Abstract:
Self-driving cars are an active area of interdisciplinary research spanning Artificial
Intelligence (AI), Internet of Things (IoT), embedded systems, and control engineering. One
crucial component needed in ensuring autonomous navigation is to accurately detect vehicles,
pedestrians, or other obstacles on the road and ascertain their distance from the self-driving
vehicle. The primary algorithms employed for this purpose involve the use of cameras and
LiDAR data. The third category of algorithms consists of a fusion between these two sensor
data. Sensor fusion networks take input as 2D camera images and LiDAR point clouds to
output 3D bounding boxes as detection results. In this thesis, we categorize object detection
networks on the basis of input data. We experimentally evaluate the performance of three
object detection methods. These detection networks are YOLOv3, Birds Eye View (BEV)
network and PointFusion.
We offer a comparison of three object detection networks by considering the following
metrics - accuracy, performance in occluded environment, and computational complexity.
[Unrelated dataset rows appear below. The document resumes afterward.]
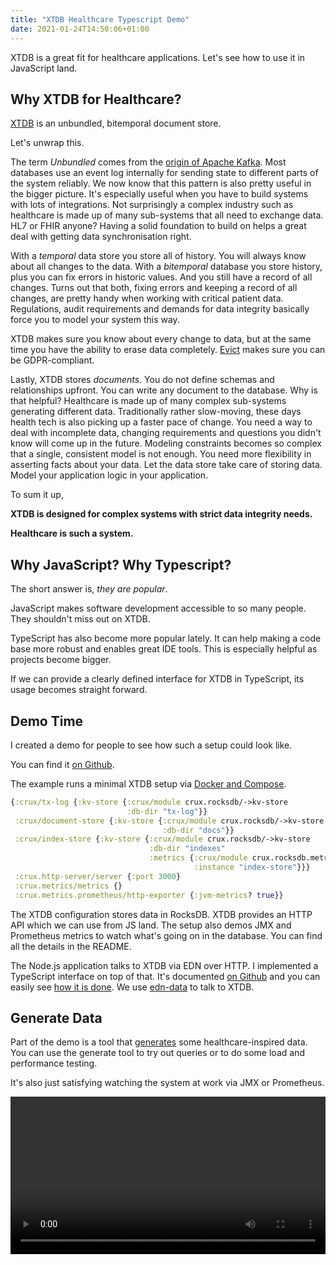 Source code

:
 ```yaml
---
title: "XTDB Healthcare Typescript Demo"
date: 2021-01-24T14:50:06+01:00
---
```


XTDB is a great fit for healthcare applications. Let's see how to use it in JavaScript land.<!--more-->


## Why XTDB for Healthcare?

[XTDB](https://xtdb.com) is an unbundled, bitemporal document store.

Let's unwrap this.

The term *Unbundled* comes from the [origin of Apache Kafka](https://martin.kleppmann.com/2015/03/04/turning-the-database-inside-out.html). Most databases use an event log internally for sending state to different parts of the system reliably. We now know that this pattern is also pretty useful in the bigger picture. It's especially useful when you have to build systems with lots of integrations. Not surprisingly a complex industry such as healthcare is made up of many sub-systems that all need to exchange data. HL7 or FHIR anyone? Having a solid foundation to build on helps a great deal with getting data synchronisation right.

With a *temporal* data store you store all of history. You will always know about all changes to the data.
With a *bitemporal* database you store history, plus you can fix errors in historic values. And you still have a record of all changes.
Turns out that both, fixing errors and keeping a record of all changes, are pretty handy when working with critical patient data.
Regulations, audit requirements and demands for data integrity basically force you to model your system this way.

XTDB makes sure you know about every change to data, but at the same time you have the ability to erase data completely. [Evict](https://docs.xtdb.com/language-reference/datalog-transactions/#evict) makes sure you can be GDPR-compliant.

Lastly, XTDB stores *documents*. You do not define schemas and relationships upfront. You can write any document to the database.
Why is that helpful? Healthcare is made up of many complex sub-systems generating different data. Traditionally rather slow-moving, these days health tech is also picking up a faster pace of change.
You need a way to deal with incomplete data, changing requirements and questions you didn't know will come up in the future.
Modeling constraints becomes so complex that a single, consistent model is not enough. You need more flexibility in asserting facts about your data.
Let the data store take care of storing data. Model your application logic in your application.

To sum it up,

**XTDB is designed for complex systems with strict data integrity needs.**

**Healthcare is such a system.**


## Why JavaScript? Why Typescript?

The short answer is, *they are popular*.

JavaScript makes software development accessible to so many people. They shouldn't miss out on XTDB.

TypeScript has also become more popular lately. It can help making a code base more robust and enables great IDE tools. This is especially helpful as projects become bigger.

If we can provide a clearly defined interface for XTDB in TypeScript, its usage becomes straight forward.


## Demo Time

I created a demo for people to see how such a setup could look like.

You can find it [on Github](https://github.com/jorinvo/crux-typescript-healthcare-demo/).

The example runs a minimal XTDB setup via [Docker and Compose](https://docs.docker.com/compose/).

```clojure
{:crux/tx-log {:kv-store {:crux/module crux.rocksdb/->kv-store
                          :db-dir "tx-log"}}
 :crux/document-store {:kv-store {:crux/module crux.rocksdb/->kv-store
                                  :db-dir "docs"}}
 :crux/index-store {:kv-store {:crux/module crux.rocksdb/->kv-store
                               :db-dir "indexes"
                               :metrics {:crux/module crux.rocksdb.metrics/->metrics
                                         :instance "index-store"}}}
 :crux.http-server/server {:port 3000}
 :crux.metrics/metrics {}
 :crux.metrics.prometheus/http-exporter {:jvm-metrics? true}}
 ```

The XTDB configuration stores data in RocksDB. XTDB provides an HTTP API which we can use from JS land. The setup also demos JMX and Prometheus metrics to watch what's going on in the database. You can find all the details in the README.

The Node.js application talks to XTDB via EDN over HTTP. I implemented a TypeScript interface on top of that. It's documented [on Github](https://github.com/jorinvo/crux-typescript-healthcare-demo#api-overview) and you can easily see [how it is done](https://github.com/jorinvo/crux-typescript-healthcare-demo/blob/master/client/src/crux/index.ts). We use [edn-data](https://github.com/jorinvo/edn-data) to talk to XTDB.


## Generate Data

Part of the demo is a tool that [generates](https://github.com/jorinvo/crux-typescript-healthcare-demo#data-generator) some healthcare-inspired data. You can use the generate tool to try out queries or to do some load and performance testing.

It's also just satisfying watching the system at work via JMX or Prometheus.

<video autoplay="true" loop="true" src="/videos/crux-demo-jmx.mp4" width="100%" />

And here are some examples of the kind of random data generated.


```js
{
  'crux.db/id': { tag: 'uuid', val: 'b09e0f2c-542d-4f32-8827-4ae3437e0c8e' },
  caseId: { tag: 'uuid', val: 'b09e0f2c-542d-4f32-8827-4ae3437e0c8e' },
  caseDepartmentId: 'finance_department',
  casePatientId: { tag: 'uuid', val: '61f3e1eb-69c0-4109-86e5-b0dbfebc09f3' },
  auditUserId: { tag: 'uuid', val: '1e43642a-77e3-41c0-9c03-eeca300e99f3' }
}

{
  'crux.db/id': { tag: 'uuid', val: '61f3e1eb-69c0-4109-86e5-b0dbfebc09f3' },
  patientId: { tag: 'uuid', val: '61f3e1eb-69c0-4109-86e5-b0dbfebc09f3' },
  patientFirstName: 'Josie',
  patientLastName: 'Powlowski',
  patientBirthday: 2019-06-20T16:35:30.834Z,
  auditUserId: { tag: 'uuid', val: '7f9dfb14-4058-48b7-bd22-6247f6011fae' }
}

{
  'crux.db/id': { tag: 'uuid', val: 'fe22eacc-9caa-43d9-aa60-5638af63be97' },
  userId: { tag: 'uuid', val: 'fe22eacc-9caa-43d9-aa60-5638af63be97' },
  userFirstName: 'Rossie',
  userLastName: 'Blanda',
  userUsername: 'Rossie82',
  userEmail: 'Rossie_Blanda@yahoo.com',
  auditIntegration: 'ldap'
}
```


## Event Log

[Another demo script](https://github.com/jorinvo/crux-typescript-healthcare-demo/#follow-the-event-log) show how to follow XTDB's event log and how to process each transaction at least once.

The program stores its cursor to know what has been processed in XTDB itself.

The *follower* pattern is super useful to build any kind of external integrations. It's also useful to decouple internal logic such as sending out emails or keeping caches and search indices updated.


## Query XTDB in the REPL

Node.js has a CLI that allows you executing code interactively.

You can also build a customized REPL for your application, that knows about your application context.

The demo [contains a custom REPL](https://github.com/jorinvo/crux-typescript-healthcare-demo#javascript-repl) to interact with XTDB and shows how to extend such a REPL further.

![REPL demo screenshot](/images/crux-repl-demo.png)


----


I am happy if you give the demo a try! Play around with XTDB. Think about the possibilities of bitemporal data and event logs.

Curious to hear your thoughts. Happy to chat more about this on [Twitter](https://twitter.com/jorinvo).

-----

_Update May 2022: Crux has been renamed to XTDB and I updated the post accordingly_
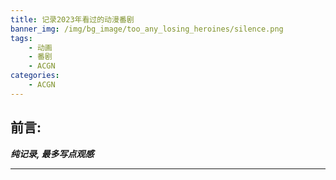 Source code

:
 ```yaml
---
title: 记录2023年看过的动漫番剧
banner_img: /img/bg_image/too_any_losing_heroines/silence.png
tags: 
    - 动画
    - 番剧
    - ACGN
categories: 
    - ACGN
---
```


## 前言:
***纯记录, 最多写点观感***

*** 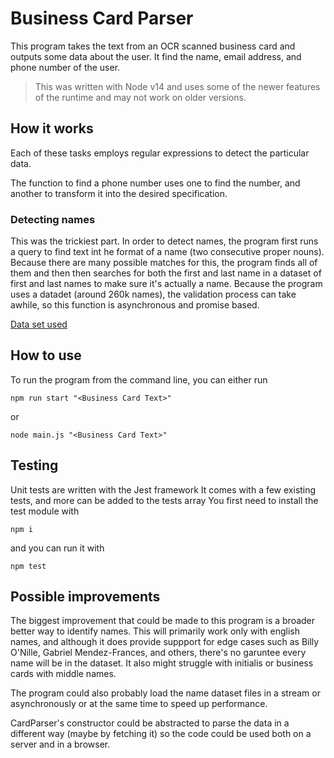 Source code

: # Business Card Parser

This program takes the text from an OCR scanned business card and outputs some data about the user.
It find the name, email address, and phone number of the user.

> This was written with Node v14 and uses some of the newer features of the runtime and may not work on older versions.

## How it works

Each of these tasks employs regular expressions to detect the particular data.

The function to find a phone number uses one to find the number, and another to transform it into the desired specification.

### Detecting names

This was the trickiest part. In order to detect names, the program first runs a query to find text int he format of a name (two consecutive proper nouns). Because there are many possible matches for this, the program finds all of them and then then searches for both the first and last name in a dataset of first and last names to make sure it's actually a name.
Because the program uses a datadet (around 260k names), the validation process can take awhile, so this function is asynchronous and promise based.

[Data set used](https://github.com/philipperemy/name-dataset)

## How to use
To run the program from the command line, you can either run
```
npm run start "<Business Card Text>"
```
or
```
node main.js "<Business Card Text>"
```

## Testing
Unit tests are written with the Jest framework
It comes with a few existing tests, and more can be added to the tests array
You first need to install the test module with
```
npm i
```
and you can run it with
```
npm test
```

## Possible improvements
The biggest improvement that could be made to this program is a broader better way to identify names. This will primarily work only with english names, and although it does provide suppport for edge cases such as Billy O'Nille, Gabriel Mendez-Frances, and others, there's no garuntee every name will be in the dataset. It also might struggle with initialis or business cards with middle names.

The program could also probably load the name dataset files in a stream or asynchronously or at the same time to speed up performance.

CardParser's constructor could be abstracted to parse the data in a different way (maybe by fetching it) so the code could be used both on a server and in a browser.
The
results of various existing procedures are replicated on the KITTI benchmark dataset to
demonstrate the contrast. KITTI is a standard dataset used by many academics in their research
for vehicle detection. Average Precision (%) reported by YOLOv3, BEV and PointFusion are
42, 45 and 47.8% respectively. Through qualitative and quantitative results, it is shown that
the performance of a sensor fusion network is superior to single-input networks.